The book has arrived. Finally. It’s real. It has my name on it and everything.
Then, this morning, that thing on Facebook where you see your memories on the same date in years past popped up with this: One day shy of five years to the day after Stetson Kennedy died, my travel narrative about retracing the tours he helped created in the 1930s arrives.
Five years. Five years to take the trips, write the book, edit the book, revise the book, edit the book, do all the things you have to do after you write and edit and revise and edit a book, and to get to here. That’s a long time, or at least, it feels that way.

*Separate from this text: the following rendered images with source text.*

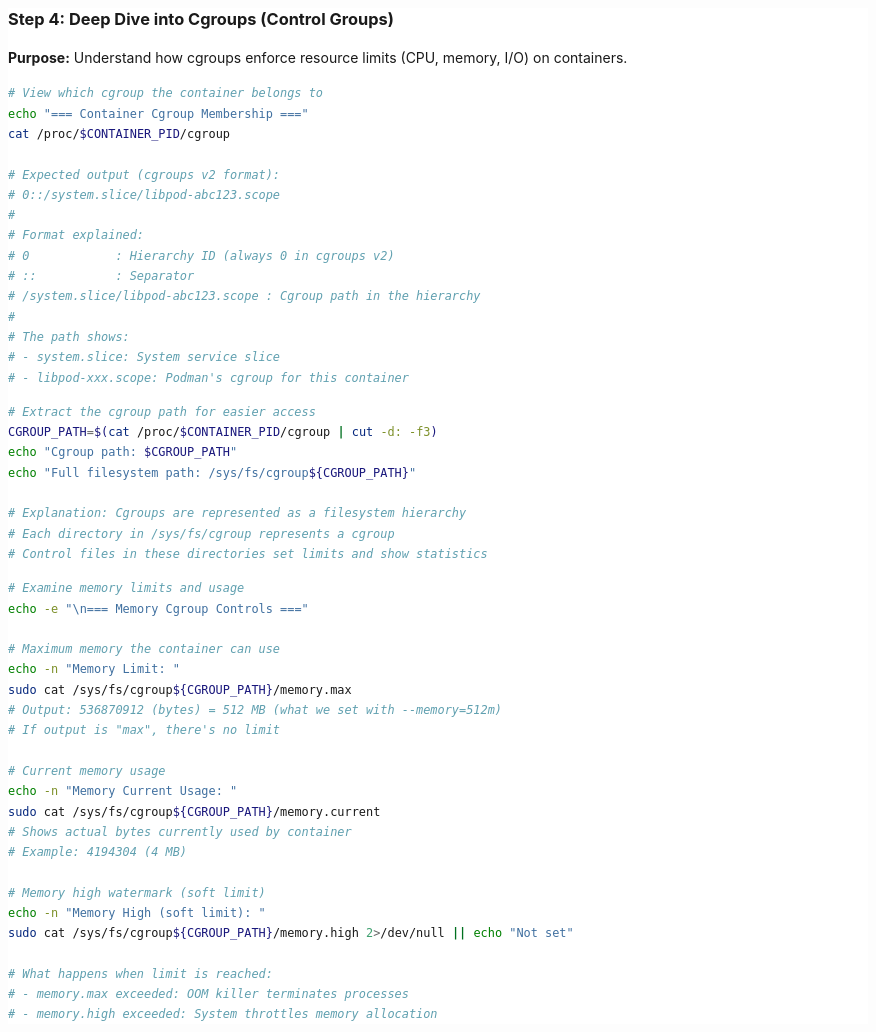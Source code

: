 
### **Step 4: Deep Dive into Cgroups (Control Groups)**

**Purpose:** Understand how cgroups enforce resource limits (CPU, memory, I/O) on containers.

```bash
# View which cgroup the container belongs to
echo "=== Container Cgroup Membership ==="
cat /proc/$CONTAINER_PID/cgroup

# Expected output (cgroups v2 format):
# 0::/system.slice/libpod-abc123.scope
#
# Format explained:
# 0            : Hierarchy ID (always 0 in cgroups v2)
# ::           : Separator
# /system.slice/libpod-abc123.scope : Cgroup path in the hierarchy
#
# The path shows:
# - system.slice: System service slice
# - libpod-xxx.scope: Podman's cgroup for this container
```

```bash
# Extract the cgroup path for easier access
CGROUP_PATH=$(cat /proc/$CONTAINER_PID/cgroup | cut -d: -f3)
echo "Cgroup path: $CGROUP_PATH"
echo "Full filesystem path: /sys/fs/cgroup${CGROUP_PATH}"

# Explanation: Cgroups are represented as a filesystem hierarchy
# Each directory in /sys/fs/cgroup represents a cgroup
# Control files in these directories set limits and show statistics
```

```bash
# Examine memory limits and usage
echo -e "\n=== Memory Cgroup Controls ==="

# Maximum memory the container can use
echo -n "Memory Limit: "
sudo cat /sys/fs/cgroup${CGROUP_PATH}/memory.max
# Output: 536870912 (bytes) = 512 MB (what we set with --memory=512m)
# If output is "max", there's no limit

# Current memory usage
echo -n "Memory Current Usage: "
sudo cat /sys/fs/cgroup${CGROUP_PATH}/memory.current
# Shows actual bytes currently used by container
# Example: 4194304 (4 MB)

# Memory high watermark (soft limit)
echo -n "Memory High (soft limit): "
sudo cat /sys/fs/cgroup${CGROUP_PATH}/memory.high 2>/dev/null || echo "Not set"

# What happens when limit is reached:
# - memory.max exceeded: OOM killer terminates processes
# - memory.high exceeded: System throttles memory allocation
```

I never met the man — he died too soon — and anyone who’s seen the book in any of its drafts knows I did my own thing — this book doesn’t quite resemble the guide he helped create — but I hope, wherever it is that Florida people like him go when they die, he doesn’t hate it and, more importantly, he knows how much his legacy has impacted my life.
You can buy the book here, and I truly hope you do. I re-read a lot of it last night and I’m certainly not impartial, but I do kind of love it.